Many people
think the British obsession with owning your own home started with Thatcher in
the early 1980’s, when she allowed council tenants to buy their council houses
under the right to buy scheme. However, the growth actually started just after
the Second World War. Looking at the country as a whole in 1951, 30% of residential
property was owner occupied then, every ten years that rose incrementally to
39% by 1961; 51% by 1971; 58% by 1981 and 68.07% by 2001 but after that, it
dropped to 63.4% by 2011 and continues to drop today.
Young adults
tend to start to think about settling down and moving out of the family home in
their early-mid twenties. After a couple
of years, they will have a choice of either buying their first house with a mortgage
or decide to privately rent for the long term (because the Council House
waiting list is measured in decades at the moment!). The ratio of people owning
a house with a mortgage verses privately renting is an extremely important
guide to what people are doing about their housing needs and what their
attitude to renting vs buying is. With
that in mind, within the next ten years, I am predicting there will be more
people renting privately in Southampton than own a property with a mortgage and
that the British love affair of property ownership will fade as the decades
roll on.
This is a really
important change in the way we live, as I explained to a local Southampton
landlord the other day, knowing when and where the demand of tenants is going
to come from in the coming decade is just as important as knowing the supply
side of the buy to let equation, in relation to the number of properties built
in the city; Southampton property prices and Southampton rents.
In the Southampton
City Council area as a whole there are 23,007 households that are privately
rented via a landlord or letting agency verses 28,600 households that are owned
with a mortgage, so my prediction appears to be outrageous. However, when we
look deeper (as the devil is always in the detail), 12,908 of those 28,600 households
are 35 to 49 year olds and 7,606 are households of 50 to 64 year olds. I would expect
all the 50+ years to be paying their mortgage off as they enter retirement as I
would with some of the people in their mid/late 40’s.
Meanwhile, at
the other end, in the 25 to 34 age range (the age most people bought their
first home in the 1970’s/80’s/90’s) only 6,147 of the 14,669 households
occupied by those 25 to 34 year olds are owner occupiers with mortgages,
because 8,522 households are privately rented.
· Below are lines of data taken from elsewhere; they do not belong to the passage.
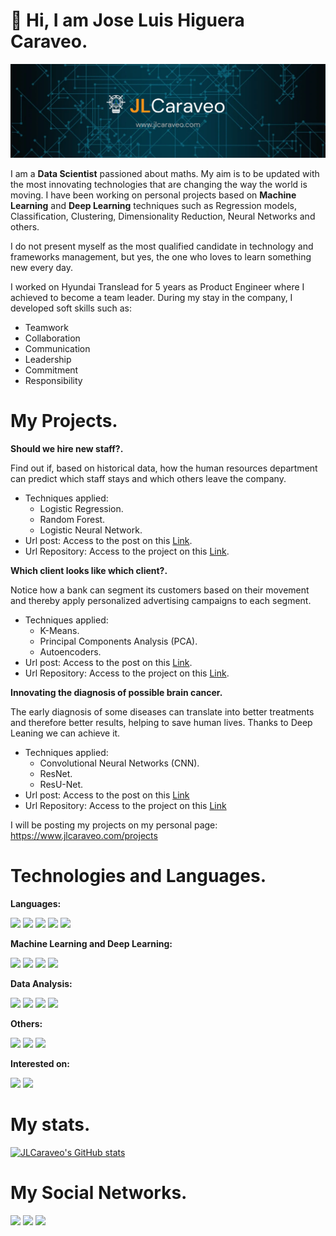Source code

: # :wave: Hi, I am Jose Luis Higuera Caraveo.

<img src='./images/presentation_image.png'/>

I am a **Data Scientist** passioned about maths. My aim is to be updated with the most innovating technologies that are changing the way the world is moving. I have been working on personal projects based on **Machine Learning** and **Deep Learning** techniques such as Regression models, Classification, Clustering, Dimensionality Reduction, Neural Networks and others.


I do not present myself as the most qualified candidate in technology and frameworks management, but yes, the one who loves to learn something new every day.

I worked on Hyundai Translead for 5 years as Product Engineer where I achieved to become a team leader. During my stay in the company, I developed soft skills such as:

- Teamwork
- Collaboration
- Communication
- Leadership
- Commitment
- Responsibility

# My Projects.

**Should we hire new staff?.**

Find out if, based on historical data, how the human resources department can predict which staff stays and which others leave the company.
- Techniques applied:
    - Logistic Regression.
    - Random Forest.
    - Logistic Neural Network.
- Url post: Access to the post on this [Link](https://www.jlcaraveo.com/projects/should-we-hire-new-staff/).
- Url Repository: Access to the project on this [Link](https://github.com/JLCaraveo/ML-Projects/blob/master/01.%20Human%20Resources/Human%20Resources%20-%20English%20version.ipynb).

**Which client looks like which client?.**

Notice how a bank can segment its customers based on their movement and thereby apply personalized advertising campaigns to each segment.
- Techniques applied:
    - K-Means.
    - Principal Components Analysis (PCA).
    - Autoencoders.
- Url post: Access to the post on this [Link](https://www.jlcaraveo.com/projects/which-client-looks-like-which-client/).
- Url Repository: Access to the project on this [Link](https://github.com/JLCaraveo/ML-Projects/blob/master/02.%20Marketing/Marketing-English-Version.ipynb).

**Innovating the diagnosis of possible brain cancer.**

The early diagnosis of some diseases can translate into better treatments and therefore better results, helping to save human lives. Thanks to Deep Leaning we can achieve it.
- Techniques applied:
    - Convolutional Neural Networks (CNN).
    - ResNet.
    - ResU-Net.
- Url post: Access to the post on this [Link](https://www.jlcaraveo.com/projects/innovating-the-diagnosis-of-possible-brain-cancer/)
- Url Repository: Access to the project on this [Link](https://github.com/JLCaraveo/ML-Projects/blob/master/04.%20Brain%20Tumors/Healthcare_AI-English-version.ipynb)


I will be posting my projects on my personal page: https://www.jlcaraveo.com/projects

# Technologies and Languages.

**Languages:**

<img src="https://img.shields.io/badge/Python-FFD43B?style=for-the-badge&logo=python&logoColor=blue" /> <img src="https://img.shields.io/badge/R-276DC3?style=for-the-badge&logo=r&logoColor=white" /> <img src="https://img.shields.io/badge/JavaScript-323330?style=for-the-badge&logo=javascript&logoColor=F7DF1E" /> <img src="https://img.shields.io/badge/MySQL-005C84?style=for-the-badge&logo=mysql&logoColor=white" /> <img src="https://img.shields.io/badge/PostgreSQL-316192?style=for-the-badge&logo=postgresql&logoColor=white" />

**Machine Learning and Deep Learning:**

<img src="https://img.shields.io/badge/Numpy-777BB4?style=for-the-badge&logo=numpy&logoColor=white" /> <img src="https://img.shields.io/badge/TensorFlow-FF6F00?style=for-the-badge&logo=TensorFlow&logoColor=white" /> <img src="https://img.shields.io/badge/scikit_learn-F7931E?style=for-the-badge&logo=scikit-learn&logoColor=white" /> <img src="https://img.shields.io/badge/Keras-D00000?style=for-the-badge&logo=Keras&logoColor=white" />

**Data Analysis:**

<img src="https://img.shields.io/badge/Pandas-2C2D72?style=for-the-badge&logo=pandas&logoColor=white" /> <img src="https://img.shields.io/badge/SciPy-654FF0?style=for-the-badge&logo=SciPy&logoColor=white" /> <img src="https://img.shields.io/badge/PowerBI-F2C811?style=for-the-badge&logo=Power%20BI&logoColor=white" /> <img src="https://img.shields.io/badge/Tableau-E97627?style=for-the-badge&logo=Tableau&logoColor=white" /> 

**Others:**

<img src="https://img.shields.io/badge/Linux-FCC624?style=for-the-badge&logo=linux&logoColor=black" /> <img src="https://img.shields.io/badge/GIT-E44C30?style=for-the-badge&logo=git&logoColor=white" /> <img src="https://img.shields.io/badge/windows%20terminal-4D4D4D?style=for-the-badge&logo=windows%20terminal&logoColor=white" />

**Interested on:**

<img src="https://img.shields.io/badge/PyTorch-EE4C2C?style=for-the-badge&logo=PyTorch&logoColor=white" /> <img src="https://img.shields.io/badge/MongoDB-4EA94B?style=for-the-badge&logo=mongodb&logoColor=white" /> 

# My stats.

[![JLCaraveo's GitHub stats](https://github-readme-stats.vercel.app/api?username=JLCaraveo)](https://github.com/anuraghazra/github-readme-stats)

# My Social Networks.

[<img src="https://img.shields.io/badge/LinkedIn-0077B5?style=for-the-badge&logo=linkedin&logoColor=white" />](https://www.linkedin.com/in/jlcaraveo/)
[<img src="https://img.shields.io/badge/Twitter-1DA1F2?style=for-the-badge&logo=twitter&logoColor=white" />](https://twitter.com/JLCaraveo)
[<img src="https://img.shields.io/badge/GitHub-100000?style=for-the-badge&logo=github&logoColor=white" />](https://github.com/JLCaraveo)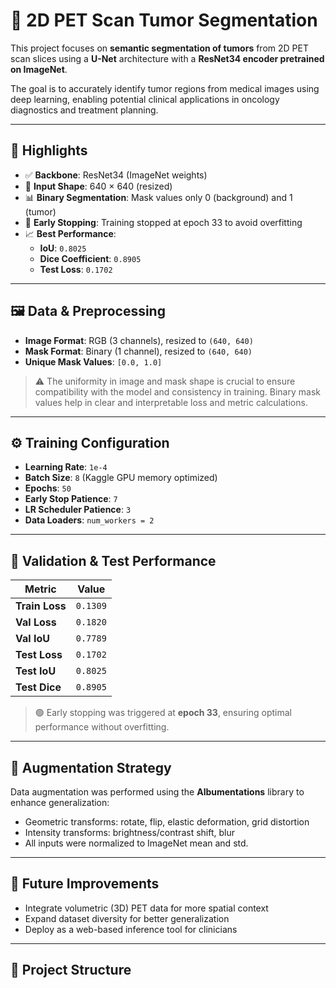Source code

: # 🧠 2D PET Scan Tumor Segmentation

This project focuses on **semantic segmentation of tumors** from 2D PET scan slices using a **U-Net** architecture with a **ResNet34 encoder pretrained on ImageNet**.

The goal is to accurately identify tumor regions from medical images using deep learning, enabling potential clinical applications in oncology diagnostics and treatment planning.

---

## 🚀 Highlights

- ✅ **Backbone**: ResNet34 (ImageNet weights)
- 📐 **Input Shape**: 640 × 640 (resized)
- 📊 **Binary Segmentation**: Mask values only 0 (background) and 1 (tumor)
- 🔁 **Early Stopping**: Training stopped at epoch 33 to avoid overfitting
- 📈 **Best Performance**:
  - **IoU**: `0.8025`
  - **Dice Coefficient**: `0.8905`
  - **Test Loss**: `0.1702`

---

## 🖼️ Data & Preprocessing

- **Image Format**: RGB (3 channels), resized to `(640, 640)`
- **Mask Format**: Binary (1 channel), resized to `(640, 640)`
- **Unique Mask Values**: `[0.0, 1.0]`

> ⚠️ The uniformity in image and mask shape is crucial to ensure compatibility with the model and consistency in training. Binary mask values help in clear and interpretable loss and metric calculations.

---

## ⚙️ Training Configuration

- **Learning Rate**: `1e-4`
- **Batch Size**: `8` (Kaggle GPU memory optimized)
- **Epochs**: `50`
- **Early Stop Patience**: `7`
- **LR Scheduler Patience**: `3`
- **Data Loaders**: `num_workers = 2`

---

## 🧪 Validation & Test Performance

| Metric        | Value    |
|---------------|----------|
| **Train Loss**    | `0.1309` |
| **Val Loss**      | `0.1820` |
| **Val IoU**       | `0.7789` |
| **Test Loss**     | `0.1702` |
| **Test IoU**      | `0.8025` |
| **Test Dice**     | `0.8905` |

> 🟢 Early stopping was triggered at **epoch 33**, ensuring optimal performance without overfitting.

---

## 🔄 Augmentation Strategy

Data augmentation was performed using the **Albumentations** library to enhance generalization:

- Geometric transforms: rotate, flip, elastic deformation, grid distortion
- Intensity transforms: brightness/contrast shift, blur
- All inputs were normalized to ImageNet mean and std.

---

## 📌 Future Improvements

- Integrate volumetric (3D) PET data for more spatial context
- Expand dataset diversity for better generalization
- Deploy as a web-based inference tool for clinicians

---

## 📁 Project Structure


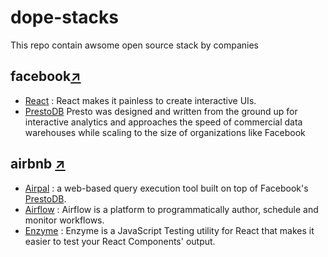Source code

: 
# dope-stacks
This repo contain awsome open source stack by companies

## facebook[↗]([[https://www.facebook.com/](https://www.facebook.com/))

 - [React](https://reactjs.org/) : React makes it painless to create
   interactive UIs.
 - [PrestoDB](https://prestodb.io/)  Presto was designed and written
   from the ground up for interactive analytics and approaches the speed
   of commercial data warehouses while scaling to the size of
   organizations like Facebook


## airbnb [↗]([https://www.airbnb.com](https://www.airbnb.com/))

 - [Airpal](https://airbnb.io/airpal/) : a web-based query execution
   tool built on top of Facebook's  [PrestoDB](https://prestodb.io/).
 - [Airflow](https://airflow.apache.org/) : Airflow is a platform to
   programmatically author, schedule and monitor workflows.
 - [Enzyme](https://airbnb.io/enzyme/) : Enzyme is a JavaScript Testing
   utility for React that makes it easier to test your React Components'
   output.

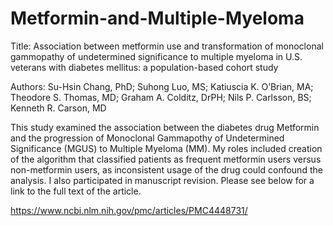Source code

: # Metformin-and-Multiple-Myeloma

Title: Association between metformin use and transformation of monoclonal gammopathy of undetermined significance to multiple myeloma in U.S. veterans with diabetes mellitus: a population-based cohort study

Authors: Su-Hsin Chang, PhD; Suhong Luo, MS; Katiuscia K. O’Brian, MA; Theodore S. Thomas, MD; Graham A. Colditz, DrPH; Nils P. Carlsson, BS; Kenneth R. Carson, MD

This study examined the association between the diabetes drug Metformin and the progression of Monoclonal Gammapothy of Undetermined 
Significance (MGUS) to Multiple Myeloma (MM). My roles included creation of the algorithm that classified patients as frequent metformin users versus non-metformin users, as inconsistent usage of the drug could confound the analysis. I also participated in manuscript revision. Please see below for a link to the full text of the article. 

https://www.ncbi.nlm.nih.gov/pmc/articles/PMC4448731/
This means only 41.9% of 25 to
34 year olds have bought their house (with a mortgage). Twenty years ago, that
would have a much higher percentage of homeowners (between 75% to 85%).
It can be
seen that as the older generation pay their mortgages off as they start to get
to retirement and the younger generation aren’t jumping on the property ladder
like they were 20 or 30 years ago, the private rental sector will take up the
slack as more and more people will want a roof over their head, however they won’t
buy one but will rent one instead. With Local Authorities and Housing
Associations not building houses anywhere near like the number of houses they
were building in the 1950’s, 60’ and 70’s, the private landlord appears to have
good demand for their rental properties for many decades to come.
This will
create a polarisation in the housing market between those, mostly older,
households who own outright and those, mostly younger, households who rent. Our
housing market is very much turning into the European model. However, all is
not lost, the younger generation will inherit their parent’s properties, which
in turn will enable them to buy, albeit later in life.